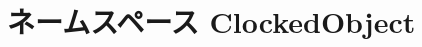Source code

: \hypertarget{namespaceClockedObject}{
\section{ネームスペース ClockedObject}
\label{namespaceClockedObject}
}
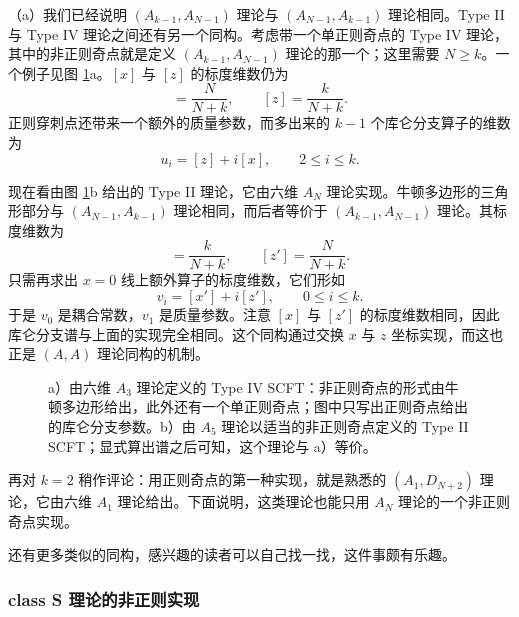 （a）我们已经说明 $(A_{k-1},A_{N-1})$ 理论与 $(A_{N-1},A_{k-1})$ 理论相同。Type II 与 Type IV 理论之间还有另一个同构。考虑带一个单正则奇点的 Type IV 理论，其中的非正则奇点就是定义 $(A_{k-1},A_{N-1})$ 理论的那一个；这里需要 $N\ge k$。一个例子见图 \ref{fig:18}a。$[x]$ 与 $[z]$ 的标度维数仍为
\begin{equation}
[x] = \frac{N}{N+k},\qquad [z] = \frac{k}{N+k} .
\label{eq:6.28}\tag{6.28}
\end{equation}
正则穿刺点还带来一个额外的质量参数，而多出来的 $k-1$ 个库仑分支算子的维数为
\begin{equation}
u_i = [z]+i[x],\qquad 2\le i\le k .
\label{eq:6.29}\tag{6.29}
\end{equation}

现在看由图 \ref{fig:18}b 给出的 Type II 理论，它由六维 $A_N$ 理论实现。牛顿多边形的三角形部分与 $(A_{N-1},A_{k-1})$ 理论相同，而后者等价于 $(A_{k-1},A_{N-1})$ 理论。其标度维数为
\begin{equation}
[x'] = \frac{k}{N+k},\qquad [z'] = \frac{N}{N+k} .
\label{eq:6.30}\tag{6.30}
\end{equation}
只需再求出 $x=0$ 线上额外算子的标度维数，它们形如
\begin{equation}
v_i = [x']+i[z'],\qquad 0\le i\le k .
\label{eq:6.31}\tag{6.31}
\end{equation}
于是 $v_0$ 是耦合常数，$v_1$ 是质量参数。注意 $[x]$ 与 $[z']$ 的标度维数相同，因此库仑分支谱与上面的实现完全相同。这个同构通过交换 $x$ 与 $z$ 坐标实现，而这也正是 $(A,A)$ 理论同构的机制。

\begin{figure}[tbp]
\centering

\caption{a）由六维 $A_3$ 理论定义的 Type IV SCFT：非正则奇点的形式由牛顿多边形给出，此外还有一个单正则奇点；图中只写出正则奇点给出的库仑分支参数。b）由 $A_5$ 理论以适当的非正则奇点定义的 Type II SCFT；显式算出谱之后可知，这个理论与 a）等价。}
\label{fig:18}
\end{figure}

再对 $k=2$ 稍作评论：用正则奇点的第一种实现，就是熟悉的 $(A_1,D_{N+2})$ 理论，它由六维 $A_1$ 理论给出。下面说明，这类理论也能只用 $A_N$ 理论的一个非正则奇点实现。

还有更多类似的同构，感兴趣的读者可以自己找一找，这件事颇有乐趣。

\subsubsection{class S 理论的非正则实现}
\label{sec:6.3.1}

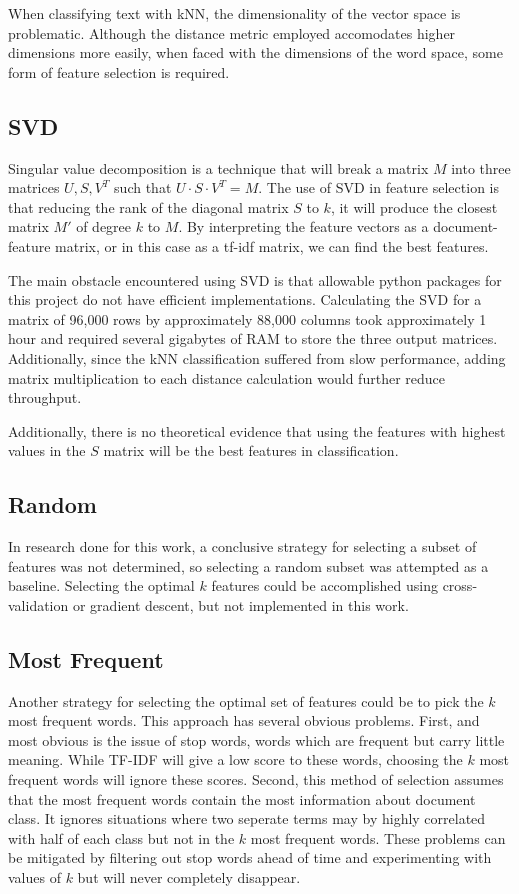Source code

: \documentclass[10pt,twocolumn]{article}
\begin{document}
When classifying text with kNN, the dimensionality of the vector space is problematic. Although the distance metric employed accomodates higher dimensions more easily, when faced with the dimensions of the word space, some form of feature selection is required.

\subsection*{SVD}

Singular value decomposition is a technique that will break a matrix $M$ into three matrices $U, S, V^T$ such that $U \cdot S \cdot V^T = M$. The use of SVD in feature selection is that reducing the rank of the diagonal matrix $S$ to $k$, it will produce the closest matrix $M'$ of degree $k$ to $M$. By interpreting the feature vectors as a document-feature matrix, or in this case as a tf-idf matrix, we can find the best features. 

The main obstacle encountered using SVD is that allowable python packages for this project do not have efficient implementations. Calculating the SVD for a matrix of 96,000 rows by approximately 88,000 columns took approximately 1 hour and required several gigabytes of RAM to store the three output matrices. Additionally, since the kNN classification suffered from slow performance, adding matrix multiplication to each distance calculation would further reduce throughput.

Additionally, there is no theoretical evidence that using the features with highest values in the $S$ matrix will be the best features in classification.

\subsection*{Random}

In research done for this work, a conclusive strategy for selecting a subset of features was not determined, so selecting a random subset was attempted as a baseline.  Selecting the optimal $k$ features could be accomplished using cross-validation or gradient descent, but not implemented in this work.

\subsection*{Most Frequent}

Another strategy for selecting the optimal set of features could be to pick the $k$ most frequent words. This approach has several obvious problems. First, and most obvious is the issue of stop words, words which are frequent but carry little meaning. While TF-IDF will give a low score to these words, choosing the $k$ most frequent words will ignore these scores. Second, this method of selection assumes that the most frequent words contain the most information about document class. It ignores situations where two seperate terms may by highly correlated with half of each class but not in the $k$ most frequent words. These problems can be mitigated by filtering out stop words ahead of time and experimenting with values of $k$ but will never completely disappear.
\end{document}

# # #

(YOUR INSTRUCTIONS)
Word for word, please reproduce each entry above and leave out every picture.

(RESPONSE)
Source code

: \hypertarget{namespaceClockedObject}{
\section{ネームスペース ClockedObject}
\label{namespaceClockedObject}
}
 （a）我们已经说明 $(A_{k-1},A_{N-1})$ 理论与 $(A_{N-1},A_{k-1})$ 理论相同。Type II 与 Type IV 理论之间还有另一个同构。考虑带一个单正则奇点的 Type IV 理论，其中的非正则奇点就是定义 $(A_{k-1},A_{N-1})$ 理论的那一个；这里需要 $N\ge k$。一个例子见图 \ref{fig:18}a。$[x]$ 与 $[z]$ 的标度维数仍为
\begin{equation}
[x] = \frac{N}{N+k},\qquad [z] = \frac{k}{N+k} .
\label{eq:6.28}\tag{6.28}
\end{equation}
正则穿刺点还带来一个额外的质量参数，而多出来的 $k-1$ 个库仑分支算子的维数为
\begin{equation}
u_i = [z]+i[x],\qquad 2\le i\le k .
\label{eq:6.29}\tag{6.29}
\end{equation}

现在看由图 \ref{fig:18}b 给出的 Type II 理论，它由六维 $A_N$ 理论实现。牛顿多边形的三角形部分与 $(A_{N-1},A_{k-1})$ 理论相同，而后者等价于 $(A_{k-1},A_{N-1})$ 理论。其标度维数为
\begin{equation}
[x'] = \frac{k}{N+k},\qquad [z'] = \frac{N}{N+k} .
\label{eq:6.30}\tag{6.30}
\end{equation}
只需再求出 $x=0$ 线上额外算子的标度维数，它们形如
\begin{equation}
v_i = [x']+i[z'],\qquad 0\le i\le k .
\label{eq:6.31}\tag{6.31}
\end{equation}
于是 $v_0$ 是耦合常数，$v_1$ 是质量参数。注意 $[x]$ 与 $[z']$ 的标度维数相同，因此库仑分支谱与上面的实现完全相同。这个同构通过交换 $x$ 与 $z$ 坐标实现，而这也正是 $(A,A)$ 理论同构的机制。

\begin{figure}[tbp]
\centering

\caption{a）由六维 $A_3$ 理论定义的 Type IV SCFT：非正则奇点的形式由牛顿多边形给出，此外还有一个单正则奇点；图中只写出正则奇点给出的库仑分支参数。b）由 $A_5$ 理论以适当的非正则奇点定义的 Type II SCFT；显式算出谱之后可知，这个理论与 a）等价。}
\label{fig:18}
\end{figure}

再对 $k=2$ 稍作评论：用正则奇点的第一种实现，就是熟悉的 $(A_1,D_{N+2})$ 理论，它由六维 $A_1$ 理论给出。下面说明，这类理论也能只用 $A_N$ 理论的一个非正则奇点实现。

还有更多类似的同构，感兴趣的读者可以自己找一找，这件事颇有乐趣。

\subsubsection{class S 理论的非正则实现}
\label{sec:6.3.1}

Source code

: \documentclass[10pt,twocolumn]{article}
\begin{document}
When classifying text with kNN, the dimensionality of the vector space is problematic. Although the distance metric employed accomodates higher dimensions more easily, when faced with the dimensions of the word space, some form of feature selection is required.

\subsection*{SVD}

Singular value decomposition is a technique that will break a matrix $M$ into three matrices $U, S, V^T$ such that $U \cdot S \cdot V^T = M$. The use of SVD in feature selection is that reducing the rank of the diagonal matrix $S$ to $k$, it will produce the closest matrix $M'$ of degree $k$ to $M$. By interpreting the feature vectors as a document-feature matrix, or in this case as a tf-idf matrix, we can find the best features. 

The main obstacle encountered using SVD is that allowable python packages for this project do not have efficient implementations. Calculating the SVD for a matrix of 96,000 rows by approximately 88,000 columns took approximately 1 hour and required several gigabytes of RAM to store the three output matrices. Additionally, since the kNN classification suffered from slow performance, adding matrix multiplication to each distance calculation would further reduce throughput.

Additionally, there is no theoretical evidence that using the features with highest values in the $S$ matrix will be the best features in classification.

\subsection*{Random}

In research done for this work, a conclusive strategy for selecting a subset of features was not determined, so selecting a random subset was attempted as a baseline.  Selecting the optimal $k$ features could be accomplished using cross-validation or gradient descent, but not implemented in this work.

\subsection*{Most Frequent}

Another strategy for selecting the optimal set of features could be to pick the $k$ most frequent words. This approach has several obvious problems. First, and most obvious is the issue of stop words, words which are frequent but carry little meaning. While TF-IDF will give a low score to these words, choosing the $k$ most frequent words will ignore these scores. Second, this method of selection assumes that the most frequent words contain the most information about document class. It ignores situations where two seperate terms may by highly correlated with half of each class but not in the $k$ most frequent words. These problems can be mitigated by filtering out stop words ahead of time and experimenting with values of $k$ but will never completely disappear.
\end{document}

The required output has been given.